The research has been published in the new journal Nature Geoscience ("Importance of pre-impact crustal structure for the asymmetry of the Chicxulub impact crater," by Gulick, et al.)
- In case you missed it, news of medullary bone in dinosaurs has been causing quite a stir as of late (Darren covered it here). This sort of research opens up all sorts of new questions, especially since there now seems to be a good marker for determining the sex of dinosaurs (medullary bone is a consequence of egg formation, the presence of this type of bone signaling that the dinosaur was probably female). I'm sure we'll be hearing more and more about this research as new specimens come to light and old specimens are re-evaluated, but for now you can check out the press release and the PNAS paper.
- Remember that mammalian supertree published last year in Nature that suggested placental mammals emerged during the Cretaceous before the K/T extinction and then diversified later? A new paper published in PLoS by Kitzoe, et al. refutes this view by suggesting that increased rates of evolution have thrown off molecular time estimates for the origin of placentals, the new research appearing to reconcile molecular data and paleontological evidence. [Hat-tip to Will and Michael]
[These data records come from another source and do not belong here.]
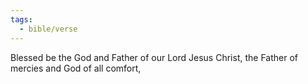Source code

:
 ```yaml
---
tags:
  - bible/verse
---
```

Blessed be the God and Father of our Lord Jesus Christ, the Father of mercies and God of all comfort,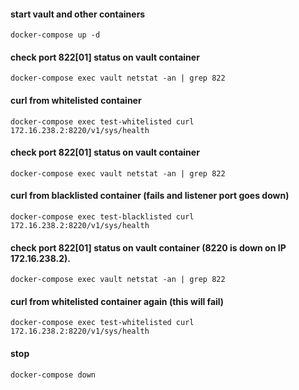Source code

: #### start vault and other containers
```
docker-compose up -d
```
#### check port 822[01] status on vault container
```
docker-compose exec vault netstat -an | grep 822
```
#### curl from whitelisted container
```
docker-compose exec test-whitelisted curl 172.16.238.2:8220/v1/sys/health
```
#### check port 822[01] status on vault container
```
docker-compose exec vault netstat -an | grep 822
```
#### curl from blacklisted container (fails and listener port goes down)
```
docker-compose exec test-blacklisted curl 172.16.238.2:8220/v1/sys/health
```
#### check port 822[01] status on vault container (8220 is down on IP 172.16.238.2).
```
docker-compose exec vault netstat -an | grep 822
```
#### curl from whitelisted container again (this will fail)
```
docker-compose exec test-whitelisted curl 172.16.238.2:8220/v1/sys/health
```
#### stop
```
docker-compose down
```
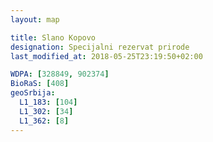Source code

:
 ```yaml
---
layout: map

title: Slano Kopovo
designation: Specijalni rezervat prirode
last_modified_at: 2018-05-25T23:19:50+02:00

WDPA: [328849, 902374]
BioRaS: [408]
geoSrbija:
  L1_183: [104]
  L1_302: [34]
  L1_362: [8]
---
```

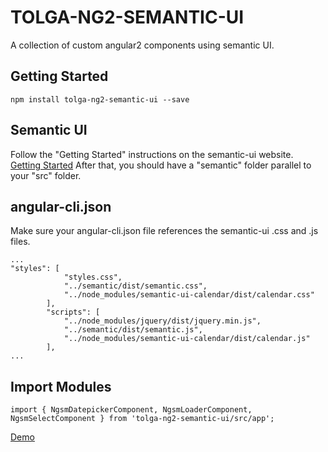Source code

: # TOLGA-NG2-SEMANTIC-UI
A collection of custom angular2 components using semantic UI.

## Getting Started

```shell
npm install tolga-ng2-semantic-ui --save
```

## Semantic UI
Follow the "Getting Started" instructions on the semantic-ui website.
[Getting Started](https://semantic-ui.com/introduction/getting-started.html)
After that, you should have a "semantic" folder parallel to your "src" folder.

## angular-cli.json
Make sure your angular-cli.json file references the semantic-ui .css and .js files.
```shell
...
"styles": [
            "styles.css",
            "../semantic/dist/semantic.css",
            "../node_modules/semantic-ui-calendar/dist/calendar.css"
        ],
        "scripts": [
            "../node_modules/jquery/dist/jquery.min.js",
            "../semantic/dist/semantic.js",
            "../node_modules/semantic-ui-calendar/dist/calendar.js"            
        ],
...
```

## Import Modules
```shell
import { NgsmDatepickerComponent, NgsmLoaderComponent, NgsmSelectComponent } from 'tolga-ng2-semantic-ui/src/app';
```

[Demo](http://ng2semanticui.azurewebsites.net)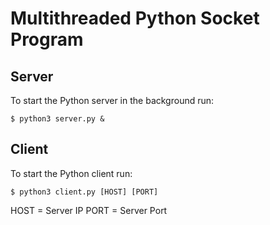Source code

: # Multithreaded Python Socket Program

## Server

To start the Python server in the background run:

  ```$ python3 server.py &```

## Client

To start the Python client run:

  ```$ python3 client.py [HOST] [PORT]```
  
  HOST = Server IP
  PORT = Server Port
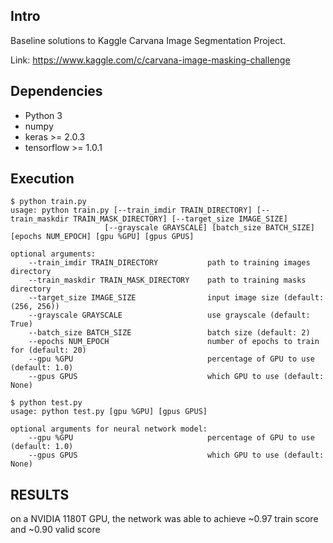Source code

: ## Intro
Baseline solutions to Kaggle Carvana Image Segmentation Project.

Link: https://www.kaggle.com/c/carvana-image-masking-challenge

## Dependencies
- Python 3
- numpy
- keras >= 2.0.3
- tensorflow >= 1.0.1

## Execution
```
$ python train.py
usage: python train.py [--train_imdir TRAIN_DIRECTORY] [--train_maskdir TRAIN_MASK_DIRECTORY] [--target_size IMAGE_SIZE]
                     [--grayscale GRAYSCALE] [batch_size BATCH_SIZE] [epochs NUM_EPOCH] [gpu %GPU] [gpus GPUS]

optional arguments:
    --train_imdir TRAIN_DIRECTORY           path to training images directory
    --train_maskdir TRAIN_MASK_DIRECTORY    path to training masks directory
    --target_size IMAGE_SIZE                input image size (default: (256, 256))
    --grayscale GRAYSCALE                   use grayscale (default: True)
    --batch_size BATCH_SIZE                 batch size (default: 2)
    --epochs NUM_EPOCH                      number of epochs to train for (default: 20)
    --gpu %GPU                              percentage of GPU to use (default: 1.0)
    --gpus GPUS                             which GPU to use (default: None)

$ python test.py
usage: python test.py [gpu %GPU] [gpus GPUS]

optional arguments for neural network model:
    --gpu %GPU                              percentage of GPU to use (default: 1.0)
    --gpus GPUS                             which GPU to use (default: None)
```

## RESULTS
on a NVIDIA 1180T GPU, the network was able to achieve ~0.97 train score and ~0.90 valid score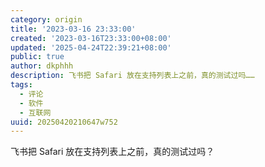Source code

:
 ```yaml
---
category: origin
title: '2023-03-16 23:33:00'
created: '2023-03-16T23:33:00+08:00'
updated: '2025-04-24T22:39:21+08:00'
public: true
author: dkphhh
description: 飞书把 Safari 放在支持列表上之前，真的测试过吗……
tags:
  - 评论
  - 软件
  - 互联网
uuid: 20250420210647w752
---
```


飞书把 Safari 放在支持列表上之前，真的测试过吗？
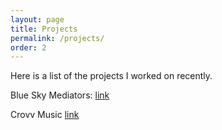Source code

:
 ```yaml
---
layout: page
title: Projects
permalink: /projects/
order: 2
---
```


Here is a list of the projects I worked on recently.

Blue Sky Mediators:
[link](https://www.blueskymediators.nl)

Crovv Music
[link](https://www.crovvmusic.com)

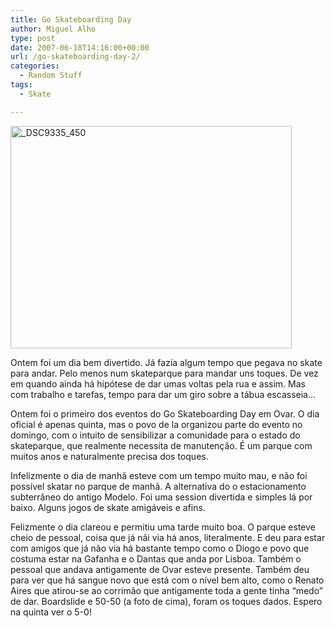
 ```yaml
---
title: Go Skateboarding Day
author: Miguel Alho
type: post
date: 2007-06-18T14:16:00+00:00
url: /go-skateboarding-day-2/
categories:
  - Random Stuff
tags:
  - Skate

---
```

[<img src="http://farm2.static.flickr.com/1386/564595672_e7189043e9.jpg" width="450" height="356" alt="_DSC9335_450" />][1]

Ontem foi um dia bem divertido. Já fazia algum tempo que pegava no skate para andar. Pelo menos num skateparque para mandar uns toques. De vez em quando ainda há hipótese de dar umas voltas pela rua e assim. Mas com trabalho e tarefas, tempo para dar um giro sobre a tábua escasseia&#8230;

Ontem foi o primeiro dos eventos do Go Skateboarding Day em Ovar. O dia oficial é apenas quinta, mas o povo de la organizou parte do evento no domingo, com o intuito de sensibilizar a comunidade para o estado do skateparque, que realmente necessita de manutenção. É um parque com muitos anos e naturalmente precisa dos toques.

Infelizmente o dia de manhã esteve com um tempo muito mau, e não foi possível skatar no parque de manhã. A alternativa do o estacionamento subterrâneo do antigo Modelo. Foi uma session divertida e simples lá por baixo. Alguns jogos de skate amigáveis e afins.

Felizmente o dia clareou e permitiu uma tarde muito boa. O parque esteve cheio de pessoal, coisa que já nãi via há anos, literalmente. E deu para estar com amigos que já não via há bastante tempo como o Diogo e povo que costuma estar na Gafanha e o Dantas que anda por Lisboa. Também o pessoal que andava antigamente de Ovar esteve presente. Também deu para ver que há sangue novo que está com o nível bem alto, como o Renato Aires que atirou-se ao corrimão que antigamente toda a gente tinha &#8220;medo&#8221; de dar. Boardslide e 50-50 (a foto de cima), foram os toques dados. Espero na quinta ver o 5-0!

 [1]: http://www.flickr.com/photos/mytymyky/564595672/ "Photo Sharing"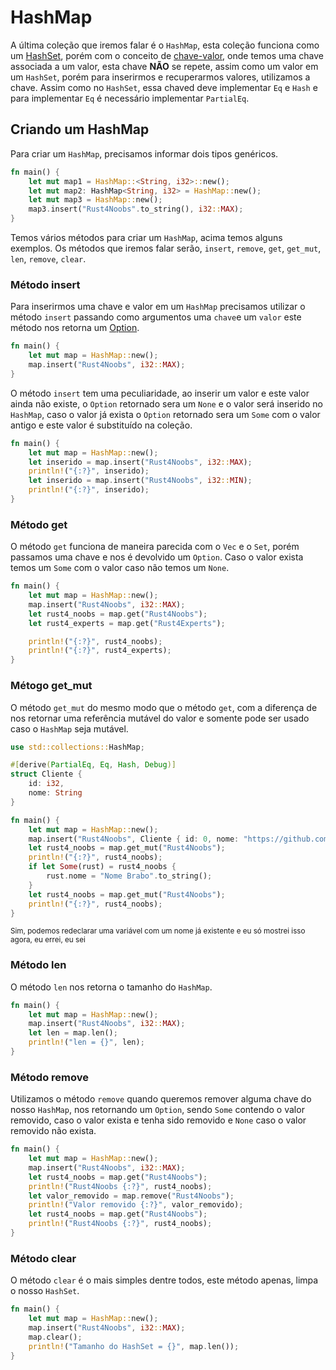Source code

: # HashMap

A última coleção que iremos falar é o `HashMap`, esta coleção funciona como um [HashSet](./09-hashset.md), porém com o conceito de [chave-valor](./https://hazelcast.com/glossary/key-value-store/ ), onde temos uma chave associada a um valor, esta chave <strong>NÃO</strong> se repete, assim como um valor em um `HashSet`, porém para inserirmos e recuperarmos valores, utilizamos a chave. Assim como no `HashSet`, essa chaved deve implementar `Eq` e `Hash` e para implementar `Eq` é necessário implementar `PartialEq`.

## Criando um HashMap

Para criar um `HashMap`, precisamos informar dois tipos genéricos.

```rust
fn main() {
    let mut map1 = HashMap::<String, i32>::new();
    let mut map2: HashMap<String, i32> = HashMap::new();
    let mut map3 = HashMap::new();
    map3.insert("Rust4Noobs".to_string(), i32::MAX);
}
```

Temos vários métodos para criar um `HashMap`, acima temos alguns exemplos. Os métodos que iremos falar serão, `insert`, `remove`, `get`, `get_mut`, `len`, `remove`, `clear`.

### Método insert

Para inserirmos uma chave e valor em um `HashMap` precisamos utilizar o método `insert` passando como argumentos uma `chave`e um `valor` este método nos retorna um [Option](./07-option.md).

```rust
fn main() {
    let mut map = HashMap::new();
    map.insert("Rust4Noobs", i32::MAX);
}
```

O método `insert` tem uma peculiaridade, ao inserir um valor e este valor ainda não existe, o `Option` retornado sera um `None` e o valor será inserido no `HashMap`, caso o valor já exista o `Option` retornado sera um `Some` com o valor antigo e este valor é substituído na coleção.

```rust
fn main() {
    let mut map = HashMap::new();
    let inserido = map.insert("Rust4Noobs", i32::MAX);
    println!("{:?}", inserido);
    let inserido = map.insert("Rust4Noobs", i32::MIN);
    println!("{:?}", inserido);
}
```

### Método get

O método `get` funciona de maneira parecida com o `Vec` e o `Set`, porém passamos uma chave e nos é devolvido um `Option`. Caso o valor exista temos um `Some` com o valor caso não temos um `None`.

```rust
fn main() {
    let mut map = HashMap::new();
    map.insert("Rust4Noobs", i32::MAX);
    let rust4_noobs = map.get("Rust4Noobs");
    let rust4_experts = map.get("Rust4Experts");

    println!("{:?}", rust4_noobs);
    println!("{:?}", rust4_experts);
}
```

### Métogo get_mut

O método `get_mut` do mesmo modo que o método `get`, com a diferença de nos retornar uma referência mutável do valor e somente pode ser usado caso o `HashMap` seja mutável.

```rust
use std::collections::HashMap;

#[derive(PartialEq, Eq, Hash, Debug)]
struct Cliente {
    id: i32,
    nome: String
}

fn main() {
    let mut map = HashMap::new();
    map.insert("Rust4Noobs", Cliente { id: 0, nome: "https://github.com/pgjbz/rust4noobs".to_string()});
    let rust4_noobs = map.get_mut("Rust4Noobs");
    println!("{:?}", rust4_noobs);
    if let Some(rust) = rust4_noobs {
        rust.nome = "Nome Brabo".to_string();
    }
    let rust4_noobs = map.get_mut("Rust4Noobs");
    println!("{:?}", rust4_noobs);
}
```
<small>Sim, podemos redeclarar uma variável com um nome já existente e eu só mostrei isso agora, eu errei, eu sei</small>

### Método len 

O método `len` nos retorna o tamanho do `HashMap`.

```rust
fn main() {
    let mut map = HashMap::new();
    map.insert("Rust4Noobs", i32::MAX);
    let len = map.len();
    println!("len = {}", len);
}
```

### Método remove

Utilizamos o método `remove` quando queremos remover alguma chave do nosso `HashMap`, nos retornando um `Option`, sendo `Some` contendo o valor removido, caso o valor exista e tenha sido removido e `None` caso o valor removido não exista.

```rust
fn main() {
    let mut map = HashMap::new();
    map.insert("Rust4Noobs", i32::MAX);
    let rust4_noobs = map.get("Rust4Noobs");
    println!("Rust4Noobs {:?}", rust4_noobs);
    let valor_removido = map.remove("Rust4Noobs");
    println!("Valor removido {:?}", valor_removido);
    let rust4_noobs = map.get("Rust4Noobs");
    println!("Rust4Noobs {:?}", rust4_noobs);
}
```
### Método clear

O método `clear` é o mais simples dentre todos, este método apenas, limpa o nosso `HashSet`.

```rust
fn main() {
    let mut map = HashMap::new();
    map.insert("Rust4Noobs", i32::MAX);
    map.clear();
    println!("Tamanho do HashSet = {}", map.len());
}
```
- Someone was asleep at the switch over at Yahoo!News. While the basic fact that a number of fossils are going up for auction in Paris in April, I don't know whether to laugh or cry about some of the mistakes made in the short piece. A mosasaur skull is said to belong to a "Mosasaure," the Triceratops is said to be a "four-legged triceratops" (you know, because there are all those two- and three-legged species out there), sabercat skulls are "sabre-toothed tiger" skulls, Edmontosaurus is a "duck-beaked dinosaur," and the article cites a "tyrannosaurus egg, mineralized in agate," which has been valued for the low, low price of "20,000 and 25,000 euros."
- It's the 2nd blogiversary of Tetrapod Zoology! If you're not already reading Darren's well-researched and highly-informative posts, you should be.
- What's a collection of links without a shameless plug or two? The next edition of The Boneyard will be up tomorrow over at The Dragon's Tales, so get those links to me or Will soon!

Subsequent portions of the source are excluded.